Did he jump or was he pushed?
In the matter of Lindsey Buckingham’s departure from Fleetwood Mac, the answer isn’t yet clear.
On Monday, the veteran rock band issued a statement announcing that Buckingham — the singer and guitarist with whom Fleetwood Mac made such genre-defining albums as “Rumours” and “Tango in the Night” — would not be performing with the group on its upcoming tour.
Rolling Stone said that Buckingham had been fired over a disagreement pertaining to the tour; Variety cited a source who said Buckingham’s leaving was harder to classify. (A representative for the band said she wasn’t authorized to speak on Buckingham’s behalf.)
Either way, the speed with which the guy was replaced — on tour, Fleetwood Mac will be joined by Mike Campbell of Tom Petty’s Heartbreakers and Neil Finn of Crowded House — suggests that Buckingham’s former bandmates weren’t exactly tripping over themselves to keep him off the ledge.
So: Poor Lindsey, you might thinking.
Dude puts his own career on hold to team up with an unremarkable English blues-rock band, then quickly transforms that band into one of the world’s most popular acts — and this is the thanks he gets?
But maybe stepping away from Fleetwood Mac, voluntarily or not, was actually a smart move for Buckingham, at least in a creative sense.
Anyone paying attention over the last few years could tell he didn’t seem to be having much fun with the group he’d been with (on and off) since the mid-1970s, when he and his then-girlfriend, Stevie Nicks, teamed up with Mick Fleetwood, John McVie and Christine McVie to make the chart-topping “Fleetwood Mac” album that spun off hits like “Rhiannon” and “Landslide.”
Sure, Christine McVie’s surprising return to the group in 2014 (after a long break that began in 1998) appeared to go some way toward recharging Buckingham’s enthusiasm.
At the Forum that year, he looked and sounded genuinely psyched to be playing McVie songs like “Little Lies” and “Everywhere” again, even as the concerts kept him from concentrating on the idiosyncratic solo work that seems truly to float his boat these days.
By last summer, though, Buckingham was sleep-walking through Fleetwood Mac performances like the band’s miserable headlining set at the Classic West festival at Dodger Stadium — a gig he openly described to me in advance as a cash-grab.
And yet it wasn’t the case that Buckingham had simply run out of inspiration.
Just weeks before the Classic West, he and McVie released an excellent duo record that demonstrated how much juice he still has as a songwriter and a studio tinkerer.

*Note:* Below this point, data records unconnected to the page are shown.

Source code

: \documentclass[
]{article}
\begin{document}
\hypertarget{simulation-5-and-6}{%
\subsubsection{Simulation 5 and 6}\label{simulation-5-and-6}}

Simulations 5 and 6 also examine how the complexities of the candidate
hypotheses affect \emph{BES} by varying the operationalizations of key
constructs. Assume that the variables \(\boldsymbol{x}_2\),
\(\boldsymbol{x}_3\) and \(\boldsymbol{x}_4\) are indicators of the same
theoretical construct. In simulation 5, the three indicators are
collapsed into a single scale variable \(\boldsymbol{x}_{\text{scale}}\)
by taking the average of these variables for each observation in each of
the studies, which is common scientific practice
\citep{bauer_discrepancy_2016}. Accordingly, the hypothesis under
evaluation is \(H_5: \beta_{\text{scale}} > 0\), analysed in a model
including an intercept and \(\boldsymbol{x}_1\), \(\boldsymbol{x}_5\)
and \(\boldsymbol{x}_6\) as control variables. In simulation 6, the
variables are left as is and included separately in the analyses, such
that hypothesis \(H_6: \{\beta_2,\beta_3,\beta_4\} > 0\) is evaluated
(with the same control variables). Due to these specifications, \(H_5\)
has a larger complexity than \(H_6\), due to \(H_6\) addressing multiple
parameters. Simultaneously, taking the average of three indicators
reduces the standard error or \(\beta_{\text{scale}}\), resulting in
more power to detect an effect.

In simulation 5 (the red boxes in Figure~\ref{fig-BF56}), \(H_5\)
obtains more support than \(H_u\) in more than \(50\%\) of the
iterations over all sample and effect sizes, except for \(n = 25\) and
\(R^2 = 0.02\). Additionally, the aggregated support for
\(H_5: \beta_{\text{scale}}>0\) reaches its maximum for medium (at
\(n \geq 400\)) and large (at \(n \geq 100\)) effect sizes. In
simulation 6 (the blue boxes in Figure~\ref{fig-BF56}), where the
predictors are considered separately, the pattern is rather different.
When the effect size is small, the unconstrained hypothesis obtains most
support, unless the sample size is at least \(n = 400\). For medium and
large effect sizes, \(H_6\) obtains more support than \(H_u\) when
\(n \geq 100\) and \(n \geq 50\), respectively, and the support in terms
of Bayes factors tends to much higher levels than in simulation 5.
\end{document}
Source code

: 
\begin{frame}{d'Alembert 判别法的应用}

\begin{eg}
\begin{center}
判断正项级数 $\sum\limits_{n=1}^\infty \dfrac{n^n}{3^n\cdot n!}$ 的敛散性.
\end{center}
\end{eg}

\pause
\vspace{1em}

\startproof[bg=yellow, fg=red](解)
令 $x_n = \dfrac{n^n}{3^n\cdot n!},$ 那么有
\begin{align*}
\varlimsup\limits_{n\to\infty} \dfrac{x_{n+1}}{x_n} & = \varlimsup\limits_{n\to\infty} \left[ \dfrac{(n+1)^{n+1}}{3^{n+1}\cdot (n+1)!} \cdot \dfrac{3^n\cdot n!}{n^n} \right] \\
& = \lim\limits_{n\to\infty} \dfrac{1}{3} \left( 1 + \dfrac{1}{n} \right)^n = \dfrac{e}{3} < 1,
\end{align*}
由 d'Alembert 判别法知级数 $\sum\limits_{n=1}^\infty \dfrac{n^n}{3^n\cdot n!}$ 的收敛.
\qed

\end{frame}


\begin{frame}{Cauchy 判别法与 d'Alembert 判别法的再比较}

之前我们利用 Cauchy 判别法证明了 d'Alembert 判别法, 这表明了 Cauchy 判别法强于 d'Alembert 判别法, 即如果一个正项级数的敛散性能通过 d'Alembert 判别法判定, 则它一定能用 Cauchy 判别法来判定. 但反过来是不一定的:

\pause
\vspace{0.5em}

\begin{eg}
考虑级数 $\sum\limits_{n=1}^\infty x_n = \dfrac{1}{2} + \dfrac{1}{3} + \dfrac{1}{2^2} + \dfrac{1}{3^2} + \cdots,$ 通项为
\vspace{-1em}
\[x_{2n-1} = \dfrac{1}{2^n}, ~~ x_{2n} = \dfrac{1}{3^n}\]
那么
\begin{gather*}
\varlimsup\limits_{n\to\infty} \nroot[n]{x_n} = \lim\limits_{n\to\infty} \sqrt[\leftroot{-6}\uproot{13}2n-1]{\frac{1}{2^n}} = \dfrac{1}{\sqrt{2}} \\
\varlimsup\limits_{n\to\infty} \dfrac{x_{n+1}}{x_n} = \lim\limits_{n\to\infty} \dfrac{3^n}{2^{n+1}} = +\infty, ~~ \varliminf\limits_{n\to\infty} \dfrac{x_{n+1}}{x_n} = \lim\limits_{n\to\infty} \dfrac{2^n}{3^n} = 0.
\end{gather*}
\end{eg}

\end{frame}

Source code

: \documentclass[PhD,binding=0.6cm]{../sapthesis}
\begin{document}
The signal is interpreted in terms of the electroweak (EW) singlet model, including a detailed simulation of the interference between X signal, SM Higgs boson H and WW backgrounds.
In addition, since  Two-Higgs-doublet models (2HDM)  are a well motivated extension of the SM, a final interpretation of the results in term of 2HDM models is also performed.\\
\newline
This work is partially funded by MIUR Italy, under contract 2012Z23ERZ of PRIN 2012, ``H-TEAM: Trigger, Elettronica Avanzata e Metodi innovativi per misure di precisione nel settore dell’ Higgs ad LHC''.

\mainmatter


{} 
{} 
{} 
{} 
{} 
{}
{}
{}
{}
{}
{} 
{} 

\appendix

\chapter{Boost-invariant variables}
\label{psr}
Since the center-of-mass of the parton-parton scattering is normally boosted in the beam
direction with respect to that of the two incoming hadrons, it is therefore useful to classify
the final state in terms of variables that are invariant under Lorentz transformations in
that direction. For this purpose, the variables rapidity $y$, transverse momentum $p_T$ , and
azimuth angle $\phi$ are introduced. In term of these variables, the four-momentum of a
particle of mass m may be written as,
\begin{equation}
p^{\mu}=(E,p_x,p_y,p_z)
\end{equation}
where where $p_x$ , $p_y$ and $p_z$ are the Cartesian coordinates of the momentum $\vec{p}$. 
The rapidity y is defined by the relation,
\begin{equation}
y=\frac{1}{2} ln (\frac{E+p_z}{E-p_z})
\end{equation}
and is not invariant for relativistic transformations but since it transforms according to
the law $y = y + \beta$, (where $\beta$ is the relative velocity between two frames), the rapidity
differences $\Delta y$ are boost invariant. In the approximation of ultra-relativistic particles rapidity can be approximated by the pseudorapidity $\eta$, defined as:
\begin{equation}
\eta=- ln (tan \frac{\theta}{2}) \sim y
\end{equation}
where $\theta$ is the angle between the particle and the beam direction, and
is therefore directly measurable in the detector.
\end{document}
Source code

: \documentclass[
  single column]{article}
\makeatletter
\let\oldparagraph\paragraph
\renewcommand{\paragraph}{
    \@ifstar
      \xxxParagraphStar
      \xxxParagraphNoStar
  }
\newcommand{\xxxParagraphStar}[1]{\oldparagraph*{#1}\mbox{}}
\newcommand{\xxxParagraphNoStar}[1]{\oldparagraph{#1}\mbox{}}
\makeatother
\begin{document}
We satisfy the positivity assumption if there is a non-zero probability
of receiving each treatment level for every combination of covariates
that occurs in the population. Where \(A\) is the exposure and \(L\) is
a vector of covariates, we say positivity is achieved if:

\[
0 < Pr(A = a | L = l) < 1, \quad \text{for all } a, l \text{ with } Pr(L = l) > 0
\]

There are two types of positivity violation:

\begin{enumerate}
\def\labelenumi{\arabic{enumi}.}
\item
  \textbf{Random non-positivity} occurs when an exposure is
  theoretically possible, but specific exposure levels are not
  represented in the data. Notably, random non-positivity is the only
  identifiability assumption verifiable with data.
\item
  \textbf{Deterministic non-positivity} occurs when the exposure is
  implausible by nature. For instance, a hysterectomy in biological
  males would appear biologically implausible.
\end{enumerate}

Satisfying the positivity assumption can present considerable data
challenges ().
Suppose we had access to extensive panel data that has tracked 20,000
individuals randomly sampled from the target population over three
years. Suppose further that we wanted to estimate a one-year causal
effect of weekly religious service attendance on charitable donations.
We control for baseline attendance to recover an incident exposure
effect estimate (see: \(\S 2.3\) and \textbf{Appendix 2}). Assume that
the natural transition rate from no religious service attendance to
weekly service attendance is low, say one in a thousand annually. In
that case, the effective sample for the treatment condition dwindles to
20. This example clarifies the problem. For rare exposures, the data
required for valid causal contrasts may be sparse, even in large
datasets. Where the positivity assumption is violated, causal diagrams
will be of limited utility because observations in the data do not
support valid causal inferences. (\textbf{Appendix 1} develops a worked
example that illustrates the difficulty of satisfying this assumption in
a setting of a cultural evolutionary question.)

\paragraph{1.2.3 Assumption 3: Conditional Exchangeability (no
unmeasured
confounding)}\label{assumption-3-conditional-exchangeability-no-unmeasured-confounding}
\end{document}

And as a performer too: Last May, I spent an afternoon watching Buckingham and McVie rehearse on a Culver City soundstage in preparation for a run of shows behind their record. The playing was taut and energetic, the singing full of color and energy — no doubt because they were doing new stuff as opposed to the oldies they’ve each played a zillion times before.
Which makes you wonder if the disagreement Rolling Stone pointed to about Fleetwood Mac’s upcoming tour had to do with what the band was going to play on the road.
If anyone in the group was likely to advocate for more obscure tunes — or maybe some from the band’s most recent recording, 2013’s overlooked “Extended Play” EP — it was Buckingham, who famously steered Fleetwood Mac toward the deranged “Tusk” in the wake of “Rumours’” runaway success.
But perhaps that idea was met with less warmth than he’d anticipated. (Also possible: Buckingham wanted more money than anyone was willing to give him — likely more, anyway, than Campbell or Finn will get for doing his job.)
Whatever friction led to his departure, it wasn’t the first time Buckingham had experienced misgivings about playing in Fleetwood Mac. In the late ’80s, of course, he quit after “Tango in the Night,” only to come back a decade later.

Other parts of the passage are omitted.